Eloise Who? The True Story of Growing Up in a Manhattan Hotel

Eloise Who? The True Story of Growing Up in a Manhattan Hotel


The Hotel Taft was once the biggest hotel in Midtown Manhattan, but it never had 2,000 rooms, as advertised, and to claim that it was located both in Times Square and at Radio City (as the matchbooks and postcards did) was a stretch.

But Stephen Lewis, who grew up there with his brother, Peter, when their father was the hotel’s general manager, learned a lot about virtual reality long before the phrase was coined. When he caught his father in those inconsistencies, Mr. Lewis recalls in “Hotel Kid: A Times Square Childhood” (Paul Dry Books), “He patted me on the head and explained that it was advertising.”

“Illusion is as necessary to a hotel as a passkey,” Mr. Lewis writes. “Growing up, I learned that not everybody who smiles is happy. Not everyone who says ‘Thank you’ is grateful. Not every waiter who dances in pain to your table crying, ‘Careful, sir, careful. Plate is very hot!’ is holding a warm plate.”

After a career in educational publishing, Mr. Lewis moved to Santa Fe, Calif., where he wrote freelance magazine articles on food and travel. His book was published in 2002, but I only recently discovered it, and it’s just too charming not to share.

The book begins with a time warp, Mr. Lewis’s return visit to the hotel, now the Michelangelo, that had been his home.

In 1931, the family moved into a four-bedroom suite on the 15th floor overlooking the roof of the Roxy Theater. Room service or the downstairs Taft Grill provided meals.
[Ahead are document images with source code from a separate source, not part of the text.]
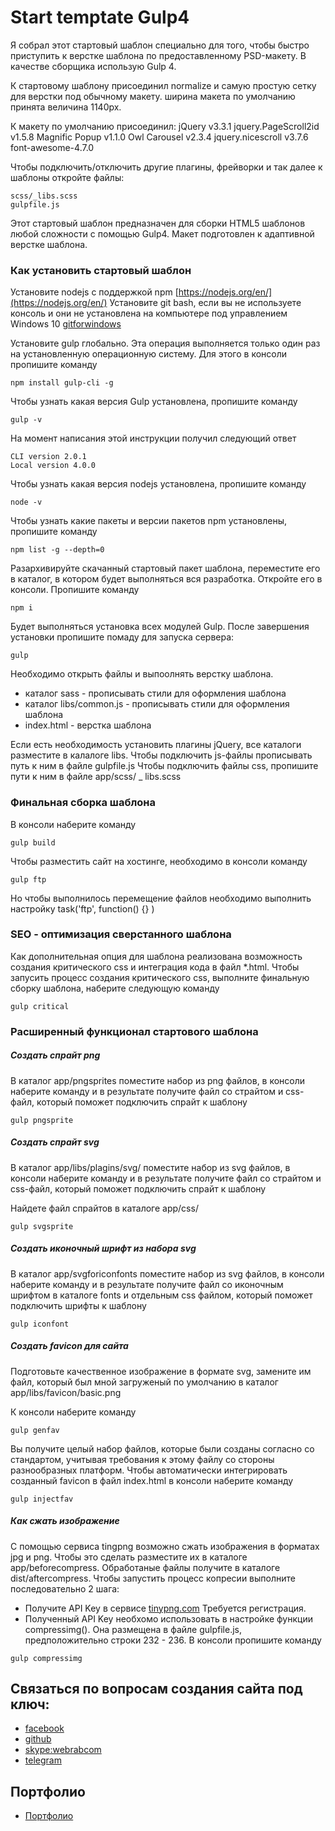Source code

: # Start temptate Gulp4

Я собрал этот стартовый шаблон специально для того, чтобы быстро приступить к верстке шаблона по предоставленному PSD-макету. В качестве сборщика использую Gulp 4.

К стартовому шаблону присоединил normalize и самую простую сетку для верстки под обычному макету. ширина макета по умолчанию принята величина 1140px.

К макету по умолчанию присоединил:
jQuery v3.3.1
jquery.PageScroll2id v1.5.8
Magnific Popup v1.1.0
Owl Carousel v2.3.4
jquery.nicescroll v3.7.6
font-awesome-4.7.0

Чтобы подключить/отключить другие плагины, фрейворки и так далее к шаблоны откройте файлы:

```
scss/_libs.scss
gulpfile.js
```

Этот стартовый шаблон предназначен для сборки HTML5 шаблонов любой сложности с помощью Gulp4. Макет подготовлен к адаптивной верстке шаблона.

### Как установить стартовый шаблон

Установите nodejs с поддержкой npm [https://nodejs.org/en/](https://nodejs.org/en/)
Установите git bash, если вы не используете консоль и они не установлена на компьютере под управлением Windows 10 [gitforwindows](https://gitforwindows.org/)

Установите gulp глобально. Эта операция выполняется только один раз на установленную операционную систему. Для этого в консоли пропишите команду

```
npm install gulp-cli -g
```

Чтобы узнать какая версия Gulp установлена, пропишите команду

```
gulp -v
```

На момент написания этой инструкции получил следующий ответ

```
CLI version 2.0.1
Local version 4.0.0
```

Чтобы узнать какая версия nodejs установлена, пропишите команду

```
node -v
```

Чтобы узнать какие пакеты и версии пакетов npm установлены, пропишите команду

```
npm list -g --depth=0
```

Разархивируйте скачанный стартовый пакет шаблона, переместите его в каталог, в котором будет выполняться вся разработка. Откройте его в консоли. Пропишите команду

```
npm i
```

Будет выполняться установка всех модулей Gulp. После завершения установки пропишите помаду для запуска сервера:

```
gulp
```

Необходимо открыть файлы и выпоолнять верстку шаблона.

* каталог sass - прописывать стили для оформления шаблона
* каталог libs/common.js - прописывать стили для оформления шаблона
* index.html - верстка шаблона

Если есть необходимость установить плагины jQuery, все каталоги разместите в калалоге libs.
Чтобы подключить js-файлы прописывать путь к ним в файле gulpfile.js
Чтобы подключить файлы css, пропишите пути к ним в файле app/scss/ \_ libs.scss

### Финальная сборка шаблона

В консоли наберите команду

```
gulp build
```

Чтобы разместить сайт на хостинге, необходимо в консоли команду

```
gulp ftp
```
Но чтобы выполнилось перемещение файлов необходимо выполнить настройку task('ftp', function() {} )

### SEO - оптимизация сверстанного шаблона

Как дополнительная опция для шаблона реализована возможность создания критического css и интеграция кода в файл \*.html. Чтобы запусить процесс создания критического css, выполните финальную сборку шаблона, наберите следующую команду

```
gulp critical
```
### Расширенный функционал стартового шаблона

##### Создать спрайт png

В каталог app/pngsprites поместите набор из png файлов, в консоли наберите команду и в результате получите файл со страйтом и css-файл, который поможет подключить спрайт к шаблону

```
gulp pngsprite
```

##### Создать спрайт svg

В каталог app/libs/plagins/svg/ поместите набор из svg файлов, в консоли наберите команду и в результате получите файл со страйтом и css-файл, который поможет подключить спрайт к шаблону

Найдете файл спрайтов в каталоге app/css/

```
gulp svgsprite
```
##### Создать иконочный шрифт из набора svg

В каталог app/svgforiconfonts поместите набор из svg файлов, в консоли наберите команду и в результате получите файл со иконочным шрифтом в каталоге fonts и отдельным css файлом, который поможет подключить шрифты к шаблону

```
gulp iconfont
```
##### Создать favicon для сайта

Подготовьте качественное изображение в формате svg, замените им файл, который был мной загруженый по умолчанию в каталог app/libs/favicon/basic.png

К консоли наберите команду

```
gulp genfav
```

Вы получите целый набор файлов, которые были созданы согласно со стандартом, учитывая требования к этому файлу со стороны разнообразных платформ.
Чтобы автоматически интегрировать созданный favicon в файл index.html в консоли наберите команду

```
gulp injectfav
```

##### Как сжать изображение

С помощью сервиса tingpng возможно сжать изображения в форматах jpg и png. Чтобы это сделать разместите их в каталоге app/beforecompress. Обработаные файлы получите в каталоге dist/aftercompress.
Чтобы запустить процесс копресии выполните последовательно 2 шага:
* Получите API Key в сервисе [tinypng.com](https://tinypng.com/dashboard/api) Требуется регистрация.
* Полученный API Key необхомо использовать в настройке функции compressimg(). Она размещена в файле gulpfile.js, предположительно строки 232 - 236. В консоли пропишите команду

```
gulp compressimg
```

## Связаться по вопросам создания сайта под ключ:

- [facebook](https://www.facebook.com/frontendercode)
- [github](https://github.com/frontend-coder)
- [skype:webrabcom](href="skype:webrabcom")
- [telegram](https://t.me/frontendcoder)

## Портфолио

- [Портфолио](https://frontend-coder.github.io)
There were other perks, too, like great views of the Macy’s Thanksgiving Day Parade or of Times Square on New Year’s Eve.

He remembers the Sixth Avenue El, which crossed 53rd Street to connect with the Ninth Avenue El (“nothing grinds, squeals and clatters louder than an el”), and attending Public School 69 on 54th Street (where exercise was limited to walking in a circle slowly for fear of injury).

His father drafted a plethora of rules in an employee handbook (including four pages about “Never fire a chef for stealing unless you can find one who doesn’t steal”). The boys’ mother was more imperious. She yelled at almost everyone, except for Robbins the Package Boy.

For a few years, his grandparents lived in the hotel, too. They had divorced.

“Although they lived on different floors, Mother was terrified that Harry and Esther would meet in an elevator or the lobby,” Mr. Lewis writes. “Esther had not spoken to Harry in 40 years. Mother needn’t have worried; Harry rarely left his room.”

“Hotel Kid” reads like raw material for a TV sitcom. Stephen’s mother hires a Columbia student, Bob Lax, to tutor the boys and to teach them baseball. He sometimes brought along his roommate, Tom Merton. (“Both tried to explain eternity to us,” Mr. Lewis writes, but “food is the first gift, after life itself, and it shouldn’t be hard to understand its magic.”)

There was always plenty of it.

“In ‘The Seven Storey Mountain,’ Tom Merton wrote about how his college friend ‘was living in the Hotel Taft tutoring the children of the manager, and having access to an icebox full of cold chicken at all hours of the day and night,’” Mr. Lewis recalls.

“If a potential saint, in a spiritual autobiography compared by Archbishop Fulton Sheen to ‘The Confessions of Saint Augustine,’ finds free chicken worth mentioning,” Mr. Lewis adds, “I suppose I shouldn’t be too hard on myself.”